Set down every record below exactly as written.

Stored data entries
^^^^^^^^
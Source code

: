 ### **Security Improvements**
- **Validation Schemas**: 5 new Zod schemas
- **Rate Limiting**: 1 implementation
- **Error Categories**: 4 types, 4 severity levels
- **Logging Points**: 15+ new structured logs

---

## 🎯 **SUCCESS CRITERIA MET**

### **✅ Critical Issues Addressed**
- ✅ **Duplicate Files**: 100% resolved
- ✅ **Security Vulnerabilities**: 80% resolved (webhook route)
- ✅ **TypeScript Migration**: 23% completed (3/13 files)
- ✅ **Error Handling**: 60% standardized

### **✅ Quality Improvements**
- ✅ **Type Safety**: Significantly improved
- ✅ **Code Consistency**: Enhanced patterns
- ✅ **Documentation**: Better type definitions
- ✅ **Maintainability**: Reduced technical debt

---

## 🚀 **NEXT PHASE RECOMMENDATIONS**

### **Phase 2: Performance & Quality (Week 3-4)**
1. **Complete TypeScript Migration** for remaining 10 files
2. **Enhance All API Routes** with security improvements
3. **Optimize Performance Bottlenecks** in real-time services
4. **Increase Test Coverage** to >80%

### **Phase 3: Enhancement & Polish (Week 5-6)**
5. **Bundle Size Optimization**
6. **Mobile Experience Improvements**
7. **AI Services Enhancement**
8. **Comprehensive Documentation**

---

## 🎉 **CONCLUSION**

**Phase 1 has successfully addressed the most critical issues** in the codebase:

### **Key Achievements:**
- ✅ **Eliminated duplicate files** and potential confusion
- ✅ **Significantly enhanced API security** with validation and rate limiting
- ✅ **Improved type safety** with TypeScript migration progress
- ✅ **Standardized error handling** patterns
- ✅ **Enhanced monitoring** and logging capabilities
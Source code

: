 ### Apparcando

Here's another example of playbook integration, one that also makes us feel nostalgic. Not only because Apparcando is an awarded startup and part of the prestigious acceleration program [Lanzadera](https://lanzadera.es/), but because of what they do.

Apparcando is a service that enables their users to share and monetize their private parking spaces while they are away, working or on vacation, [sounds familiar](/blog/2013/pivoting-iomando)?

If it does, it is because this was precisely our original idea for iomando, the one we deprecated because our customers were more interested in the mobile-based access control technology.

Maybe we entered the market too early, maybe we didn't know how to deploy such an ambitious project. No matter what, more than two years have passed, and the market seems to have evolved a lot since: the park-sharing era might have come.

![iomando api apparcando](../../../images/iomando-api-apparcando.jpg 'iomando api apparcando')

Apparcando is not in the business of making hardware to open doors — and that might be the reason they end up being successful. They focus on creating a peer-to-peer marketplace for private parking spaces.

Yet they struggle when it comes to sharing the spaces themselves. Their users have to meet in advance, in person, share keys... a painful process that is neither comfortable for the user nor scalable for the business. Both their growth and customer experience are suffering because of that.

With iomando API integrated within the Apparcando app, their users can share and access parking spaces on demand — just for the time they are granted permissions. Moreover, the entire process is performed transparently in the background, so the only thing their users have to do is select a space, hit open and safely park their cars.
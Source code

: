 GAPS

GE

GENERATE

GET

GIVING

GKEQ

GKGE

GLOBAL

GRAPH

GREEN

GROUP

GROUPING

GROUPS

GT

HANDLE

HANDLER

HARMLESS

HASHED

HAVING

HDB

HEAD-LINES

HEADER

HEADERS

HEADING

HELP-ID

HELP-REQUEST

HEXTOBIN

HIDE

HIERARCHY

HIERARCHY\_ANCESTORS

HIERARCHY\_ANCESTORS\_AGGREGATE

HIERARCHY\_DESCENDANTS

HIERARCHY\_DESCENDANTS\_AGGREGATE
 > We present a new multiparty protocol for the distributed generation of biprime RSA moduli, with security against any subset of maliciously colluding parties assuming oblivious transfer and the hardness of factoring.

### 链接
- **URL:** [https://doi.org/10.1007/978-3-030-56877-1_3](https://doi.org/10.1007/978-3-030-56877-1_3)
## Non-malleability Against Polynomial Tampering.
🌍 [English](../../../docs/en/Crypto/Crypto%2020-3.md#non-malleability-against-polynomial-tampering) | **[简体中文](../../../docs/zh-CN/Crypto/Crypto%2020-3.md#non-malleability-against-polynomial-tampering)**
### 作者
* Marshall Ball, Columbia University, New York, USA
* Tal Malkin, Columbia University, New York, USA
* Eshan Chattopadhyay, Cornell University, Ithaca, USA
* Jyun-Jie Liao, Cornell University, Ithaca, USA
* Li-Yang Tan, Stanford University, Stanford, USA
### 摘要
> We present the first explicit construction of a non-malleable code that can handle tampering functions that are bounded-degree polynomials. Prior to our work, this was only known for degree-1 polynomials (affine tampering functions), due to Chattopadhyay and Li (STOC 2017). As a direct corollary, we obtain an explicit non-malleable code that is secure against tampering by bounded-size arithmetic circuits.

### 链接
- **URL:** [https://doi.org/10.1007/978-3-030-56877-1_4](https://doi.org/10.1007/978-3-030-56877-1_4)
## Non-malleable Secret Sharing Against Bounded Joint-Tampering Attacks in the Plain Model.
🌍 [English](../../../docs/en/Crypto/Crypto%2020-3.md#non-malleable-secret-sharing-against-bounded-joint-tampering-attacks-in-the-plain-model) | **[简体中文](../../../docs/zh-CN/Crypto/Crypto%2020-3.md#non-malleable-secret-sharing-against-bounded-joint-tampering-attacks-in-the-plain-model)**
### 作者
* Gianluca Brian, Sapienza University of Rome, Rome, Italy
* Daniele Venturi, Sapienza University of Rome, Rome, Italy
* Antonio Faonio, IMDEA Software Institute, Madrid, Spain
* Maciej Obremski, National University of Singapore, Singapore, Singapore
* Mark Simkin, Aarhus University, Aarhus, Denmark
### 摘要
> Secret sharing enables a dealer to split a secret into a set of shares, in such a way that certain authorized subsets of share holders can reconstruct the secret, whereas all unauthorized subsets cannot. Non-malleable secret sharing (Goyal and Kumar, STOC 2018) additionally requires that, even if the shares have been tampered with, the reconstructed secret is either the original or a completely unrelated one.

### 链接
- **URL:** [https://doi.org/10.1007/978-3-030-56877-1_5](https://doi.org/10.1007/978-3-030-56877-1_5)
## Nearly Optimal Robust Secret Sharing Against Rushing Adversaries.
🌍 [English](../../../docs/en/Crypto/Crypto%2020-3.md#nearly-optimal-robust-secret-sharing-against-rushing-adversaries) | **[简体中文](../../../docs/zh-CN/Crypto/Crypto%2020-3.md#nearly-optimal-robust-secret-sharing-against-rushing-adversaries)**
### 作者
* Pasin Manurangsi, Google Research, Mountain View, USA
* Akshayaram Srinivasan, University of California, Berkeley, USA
^^^^^^^^
### Task solution
Source code

: ### **Security Improvements**
- **Validation Schemas**: 5 new Zod schemas
- **Rate Limiting**: 1 implementation
- **Error Categories**: 4 types, 4 severity levels
- **Logging Points**: 15+ new structured logs

---

## 🎯 **SUCCESS CRITERIA MET**

### **✅ Critical Issues Addressed**
- ✅ **Duplicate Files**: 100% resolved
- ✅ **Security Vulnerabilities**: 80% resolved (webhook route)
- ✅ **TypeScript Migration**: 23% completed (3/13 files)
- ✅ **Error Handling**: 60% standardized

### **✅ Quality Improvements**
- ✅ **Type Safety**: Significantly improved
- ✅ **Code Consistency**: Enhanced patterns
- ✅ **Documentation**: Better type definitions
- ✅ **Maintainability**: Reduced technical debt

---

## 🚀 **NEXT PHASE RECOMMENDATIONS**

### **Phase 2: Performance & Quality (Week 3-4)**
1. **Complete TypeScript Migration** for remaining 10 files
2. **Enhance All API Routes** with security improvements
3. **Optimize Performance Bottlenecks** in real-time services
4. **Increase Test Coverage** to >80%

### **Phase 3: Enhancement & Polish (Week 5-6)**
5. **Bundle Size Optimization**
6. **Mobile Experience Improvements**
7. **AI Services Enhancement**
8. **Comprehensive Documentation**

---

## 🎉 **CONCLUSION**

**Phase 1 has successfully addressed the most critical issues** in the codebase:

### **Key Achievements:**
- ✅ **Eliminated duplicate files** and potential confusion
- ✅ **Significantly enhanced API security** with validation and rate limiting
- ✅ **Improved type safety** with TypeScript migration progress
- ✅ **Standardized error handling** patterns
- ✅ **Enhanced monitoring** and logging capabilities
Source code

: ### Apparcando

Here's another example of playbook integration, one that also makes us feel nostalgic. Not only because Apparcando is an awarded startup and part of the prestigious acceleration program [Lanzadera](https://lanzadera.es/), but because of what they do.

Apparcando is a service that enables their users to share and monetize their private parking spaces while they are away, working or on vacation, [sounds familiar](/blog/2013/pivoting-iomando)?

If it does, it is because this was precisely our original idea for iomando, the one we deprecated because our customers were more interested in the mobile-based access control technology.

Maybe we entered the market too early, maybe we didn't know how to deploy such an ambitious project. No matter what, more than two years have passed, and the market seems to have evolved a lot since: the park-sharing era might have come.

![iomando api apparcando](../../../images/iomando-api-apparcando.jpg 'iomando api apparcando')

Apparcando is not in the business of making hardware to open doors — and that might be the reason they end up being successful. They focus on creating a peer-to-peer marketplace for private parking spaces.

Yet they struggle when it comes to sharing the spaces themselves. Their users have to meet in advance, in person, share keys... a painful process that is neither comfortable for the user nor scalable for the business. Both their growth and customer experience are suffering because of that.

With iomando API integrated within the Apparcando app, their users can share and access parking spaces on demand — just for the time they are granted permissions. Moreover, the entire process is performed transparently in the background, so the only thing their users have to do is select a space, hit open and safely park their cars.
Source code

: GAPS

GE

GENERATE

GET

GIVING

GKEQ

GKGE

GLOBAL

GRAPH

GREEN

GROUP

GROUPING

GROUPS

GT

HANDLE

HANDLER

HARMLESS

HASHED

HAVING

HDB

HEAD-LINES

HEADER

HEADERS

HEADING

HELP-ID

HELP-REQUEST

HEXTOBIN

HIDE

HIERARCHY

HIERARCHY\_ANCESTORS

HIERARCHY\_ANCESTORS\_AGGREGATE

HIERARCHY\_DESCENDANTS

HIERARCHY\_DESCENDANTS\_AGGREGATE
 > We present a new multiparty protocol for the distributed generation of biprime RSA moduli, with security against any subset of maliciously colluding parties assuming oblivious transfer and the hardness of factoring.

### 链接
- **URL:** [https://doi.org/10.1007/978-3-030-56877-1_3](https://doi.org/10.1007/978-3-030-56877-1_3)
## Non-malleability Against Polynomial Tampering.
🌍 [English](../../../docs/en/Crypto/Crypto%2020-3.md#non-malleability-against-polynomial-tampering) | **[简体中文](../../../docs/zh-CN/Crypto/Crypto%2020-3.md#non-malleability-against-polynomial-tampering)**
### 作者
* Marshall Ball, Columbia University, New York, USA
* Tal Malkin, Columbia University, New York, USA
* Eshan Chattopadhyay, Cornell University, Ithaca, USA
* Jyun-Jie Liao, Cornell University, Ithaca, USA
* Li-Yang Tan, Stanford University, Stanford, USA
### 摘要
> We present the first explicit construction of a non-malleable code that can handle tampering functions that are bounded-degree polynomials. Prior to our work, this was only known for degree-1 polynomials (affine tampering functions), due to Chattopadhyay and Li (STOC 2017). As a direct corollary, we obtain an explicit non-malleable code that is secure against tampering by bounded-size arithmetic circuits.

### 链接
- **URL:** [https://doi.org/10.1007/978-3-030-56877-1_4](https://doi.org/10.1007/978-3-030-56877-1_4)
## Non-malleable Secret Sharing Against Bounded Joint-Tampering Attacks in the Plain Model.
🌍 [English](../../../docs/en/Crypto/Crypto%2020-3.md#non-malleable-secret-sharing-against-bounded-joint-tampering-attacks-in-the-plain-model) | **[简体中文](../../../docs/zh-CN/Crypto/Crypto%2020-3.md#non-malleable-secret-sharing-against-bounded-joint-tampering-attacks-in-the-plain-model)**
### 作者
* Gianluca Brian, Sapienza University of Rome, Rome, Italy
* Daniele Venturi, Sapienza University of Rome, Rome, Italy
* Antonio Faonio, IMDEA Software Institute, Madrid, Spain
* Maciej Obremski, National University of Singapore, Singapore, Singapore
* Mark Simkin, Aarhus University, Aarhus, Denmark
### 摘要
> Secret sharing enables a dealer to split a secret into a set of shares, in such a way that certain authorized subsets of share holders can reconstruct the secret, whereas all unauthorized subsets cannot. Non-malleable secret sharing (Goyal and Kumar, STOC 2018) additionally requires that, even if the shares have been tampered with, the reconstructed secret is either the original or a completely unrelated one.

### 链接
- **URL:** [https://doi.org/10.1007/978-3-030-56877-1_5](https://doi.org/10.1007/978-3-030-56877-1_5)
## Nearly Optimal Robust Secret Sharing Against Rushing Adversaries.
🌍 [English](../../../docs/en/Crypto/Crypto%2020-3.md#nearly-optimal-robust-secret-sharing-against-rushing-adversaries) | **[简体中文](../../../docs/zh-CN/Crypto/Crypto%2020-3.md#nearly-optimal-robust-secret-sharing-against-rushing-adversaries)**
### 作者
* Pasin Manurangsi, Google Research, Mountain View, USA
* Akshayaram Srinivasan, University of California, Berkeley, USA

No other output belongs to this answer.